Die Grünen finden, dass die Park-and-Ride-Busanbindung nicht attraktiv genug sei: „Es braucht deutliche Anreize für Autofahrer*innen, die Parkplätze am Stadtrand zu nutzen. Solange in der Innenstadt so viele preiswerte Parkplätze zur Verfügung stehen, wird dort nach einem Parkplatz gesucht.“ Sie schlagen zudem eine schnellere Busverbindung wie etwa eine Express-Buslinie mit den Haltestellen Jahnstadion/Dachauplatz/Unterer Wöhrd vor. Sie können sich vorstellen, dass so auch mehr Menschen die P+R Angebote annehmen würden.

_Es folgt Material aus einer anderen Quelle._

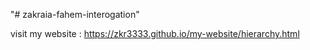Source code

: "# zakraia-fahem-interogation" 

visit my website : https://zkr3333.github.io/my-website/hierarchy.html
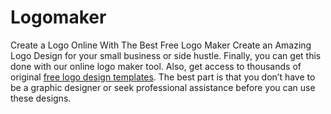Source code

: # Logomaker
Create a Logo Online With The Best Free Logo Maker
Create an Amazing Logo Design for your small business or side hustle. Finally, you can get this done with our online logo maker tool. Also, get access to thousands of original <a href="http://designfreelogoonline.com/">free logo design templates</a>. The best part is that you don’t have to be a graphic designer or seek professional assistance before you can use these designs.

„Wir sind keine Metropole!“, entgegnet Fuchshuber. Die Wege seien insgesamt zu kurz, um zwei- oder dreimal umzusteigen: „Für unsere Hotelgäste gilt: Der P+R am Jahnstadion liegt direkt an der Autobahn und ist unbewacht (Diebstahl) – bei Reisen hat man im Kofferraum meistens auch noch Gepäck. Hier lässt man sein Auto ungern über das Wochenende stehen. Zusätzlich ist er auf Grund der Jahnspiele nicht immer verfügbar.“
Was passiert, wenn die Verkehrswende geschafft ist und man die Parkplätze nicht mehr braucht?

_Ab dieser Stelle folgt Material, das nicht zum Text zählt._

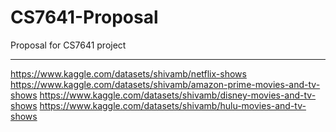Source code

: # CS7641-Proposal
Proposal for CS7641 project
____________________________________________________________________________________________________________________________________
https://www.kaggle.com/datasets/shivamb/netflix-shows 
https://www.kaggle.com/datasets/shivamb/amazon-prime-movies-and-tv-shows
https://www.kaggle.com/datasets/shivamb/disney-movies-and-tv-shows
https://www.kaggle.com/datasets/shivamb/hulu-movies-and-tv-shows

Was geschieht eigentlich mit all den überschüssigen Parkmöglichkeiten, wenn die Verkehrswende geschafft ist? „Ich sage immer, wenn wir die Verkehrswende geschafft haben, alle Landkreisbewohner happy sind, weil der Bus im 5-Minuten-Takt kommt und keiner, der in die Stadt fährt noch ein Auto braucht, dann können wir Boccia-Bahnen, einen Park oder sonst etwas an den südlichen Teil der Mobilitätsdrehscheibe umsetzen“, stellt Flemmig überspitzt dar. Sie erläutert, dass die Mobilitätsdrehscheibe sehr anpassungsfähig sei. So könnte das Parkhaus etwa zu Anwohnerparkplätzen umgewandelt werden und die Parkplätze im Südbereich sukzessive rückgebaut werden. Somit könnte in der Zukunft tatsächlich ein begrünter Park mit Freizeitmöglichkeiten entstehen.

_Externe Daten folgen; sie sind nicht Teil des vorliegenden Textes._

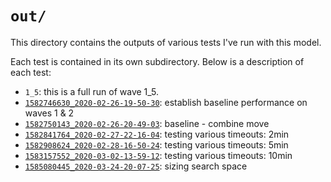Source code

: # `out/`

This directory contains the outputs of various tests I've run with this model.

Each test is contained in its own subdirectory. Below is a description of each test:
- `1_5`: this is a full run of wave 1\_5.
- [`1582746630_2020-02-26-19-50-30`](1582746630_2020-02-26-19-50-30/readme.Rmd): establish baseline performance on waves 1 & 2
- [`1582750143_2020-02-26-20-49-03`](1582750143_2020-02-26-20-49-03/readme.Rmd): baseline - combine move
- [`1582841764_2020-02-27-22-16-04`](1582841764_2020-02-27-22-16-04/readme.Rmd): testing various timeouts: 2min
- [`1582908624_2020-02-28-16-50-24`](1582908624_2020-02-28-16-50-24/readme.Rmd): testing various timeouts: 5min
- [`1583157552_2020-03-02-13-59-12`](1583157552_2020-03-02-13-59-12/readme.Rmd): testing various timeouts: 10min
- [`1585080445_2020-03-24-20-07-25`](1585080445_2020-03-24-20-07-25/readme.Rmd): sizing search space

Fuchshuber glaubt hingegen nicht an eine Verkehrswende in dem Sinne: „Alle Trendforschungen gehen in die gleiche Richtung: Die Straße bleibt attraktiv und der Verkehr wird mehr werden, darauf müssen wir uns einstellen. Die Menschen werden auf ihre Individualität, fahren zu können, wann sie wollen und wohin sie wollen, nicht verzichten“, denkt Fuchshuber. Das E-Auto werde ihrer Meinung nach irgendwann vom Wasserstoffantrieb ersetzt werden, aber ein Auto bleibe ein Auto und beanspruche seinen öffentlichen Raum.
Es bleibt spannend
Es scheint also nicht das Monster-Parkhaus zu werden, das viele befürchten. Tatsächlich klingt das Konzept der Mobilitätsdrehscheibe interessant und könnte – je nach Umsetzung – spannende neue Möglichkeiten bieten. Arbeitnehmende müssten nicht mehr extra früh aufstehen, um am Altstadtrand nach den letzten verbleibenden Parkplätzen zu suchen, was wiederum auch die Anwohner in dem jeweiligen Gebiet entlasten würde. Ob die Parkplätze am Unteren Wöhrd wirklich angenommen werden, hängt allerdings mit Sicherheit von einem ganz zentralen Punkt ab: den Parkgebühren. Diese stehen derzeit allerdings noch nicht fest. Das Stadtwerk.Regensburg und die Stadt Regensburg müssen noch eine Tarifinfrastruktur abbilden. Die Preise sollen sich dann zwischen Dauerparkern, Touristen beziehungsweise Hotelgästen und Arbeitnehmenden unterscheiden. So werde es laut Flemmig etwa einen günstigeren Tarif für Arbeitnehmerinnen und Arbeitnehmer geben: „Es wird versucht, einen Tarif anzubieten, den sich auch diejenigen leisten können, die kein überdurchschnittlich hohes Gehalt beziehen.“
Es bleibt also spannend, wie sich das Areal um das ehemalige Eisstadion entwickelt und wie es von den Parkenden letztendlich angenommen wird.